Lo vince amore.Ercole nella patria e nelle opere di Ovidio.
Fino al 31 gennaio 2015
Sulmona, Palazzo dell’Annunziata-Domus di Arianna

Per informazioni: 0864210216

E-mail: servizituristici@comune.sulmona.aq.it

La mostra è realizzata nell’ambito delle manifestazioni “Ars Eros Cibus” indette a Sulmona da FabbricaCultura e inaugurata nella Giornata Nazionale dell’Archeologia, del Patrimonio Artistico e del Restauro indetta dal MIBACT.

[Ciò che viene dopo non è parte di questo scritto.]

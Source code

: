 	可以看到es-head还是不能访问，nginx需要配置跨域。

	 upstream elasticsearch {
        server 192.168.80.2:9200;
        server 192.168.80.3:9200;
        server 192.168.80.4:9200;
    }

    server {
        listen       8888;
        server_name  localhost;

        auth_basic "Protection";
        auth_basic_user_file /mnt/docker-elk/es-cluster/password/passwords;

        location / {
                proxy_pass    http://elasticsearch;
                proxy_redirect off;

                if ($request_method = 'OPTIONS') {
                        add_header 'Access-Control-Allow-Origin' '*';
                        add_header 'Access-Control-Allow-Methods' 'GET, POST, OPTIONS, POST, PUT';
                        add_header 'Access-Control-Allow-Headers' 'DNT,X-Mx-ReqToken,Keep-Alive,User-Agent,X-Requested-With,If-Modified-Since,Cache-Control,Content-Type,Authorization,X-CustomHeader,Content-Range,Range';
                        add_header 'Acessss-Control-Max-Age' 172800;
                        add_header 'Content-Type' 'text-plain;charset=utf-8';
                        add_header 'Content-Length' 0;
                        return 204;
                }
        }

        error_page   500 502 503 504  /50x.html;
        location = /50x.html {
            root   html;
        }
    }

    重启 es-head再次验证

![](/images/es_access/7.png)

Attraverso i testi e le opere del poeta sulmontino si ricostruisce il mito di Ercole,  narrato nelle raffigurazioni frutto delle ricerche archeologiche nel territorio peligno e in Abruzzo.

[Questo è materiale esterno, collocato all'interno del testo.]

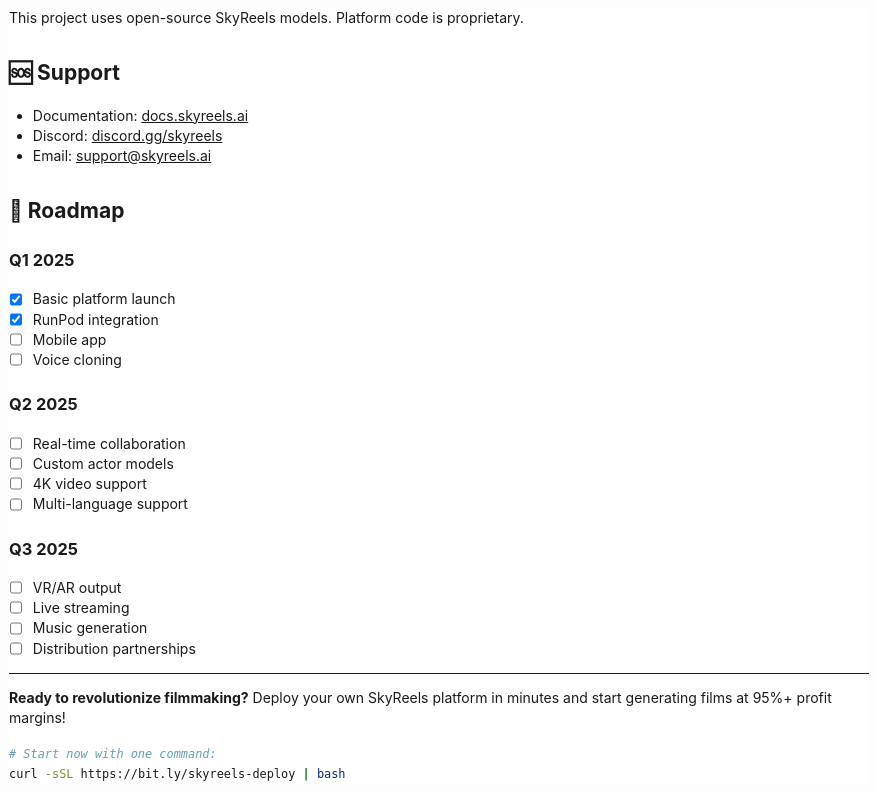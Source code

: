 This project uses open-source SkyReels models. Platform code is proprietary.

## 🆘 Support

- Documentation: [docs.skyreels.ai](https://docs.skyreels.ai)
- Discord: [discord.gg/skyreels](https://discord.gg/skyreels)
- Email: support@skyreels.ai

## 🎯 Roadmap

### Q1 2025
- [x] Basic platform launch
- [x] RunPod integration
- [ ] Mobile app
- [ ] Voice cloning

### Q2 2025
- [ ] Real-time collaboration
- [ ] Custom actor models
- [ ] 4K video support
- [ ] Multi-language support

### Q3 2025
- [ ] VR/AR output
- [ ] Live streaming
- [ ] Music generation
- [ ] Distribution partnerships

---

**Ready to revolutionize filmmaking?** Deploy your own SkyReels platform in minutes and start generating films at 95%+ profit margins!

```bash
# Start now with one command:
curl -sSL https://bit.ly/skyreels-deploy | bash
```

In occasione delle celebrazioni per il bimillenario della nascita del Poeta sulmonese vennero avviati scavi archeologici sui resti dell’edifcio che veniva indicato popolarmente come la Villa di Ovidio; nel piazzale di accesso al complesso monumentale fu rinvenuta nel 1959 la colonna in pietra calcarea che reca graffiti il cognomen di Ovidio e una serie di versi riconducibili alle sue opere.
In occasione della mostra sono presentate al pubblico tre cinquecentine delle Metamorfosi,scelte tra le tante pregevoli edizioni presenti nel Fondo Ovidiano della Biblioteca Comunale di Sulmona, in cui si trovano raffigurate alcune delle fatiche sostenute da Ercole per espiare la colpa dell’uccisione della moglie e dei figli in preda ad un raptus di follia provocatogli da Giunone.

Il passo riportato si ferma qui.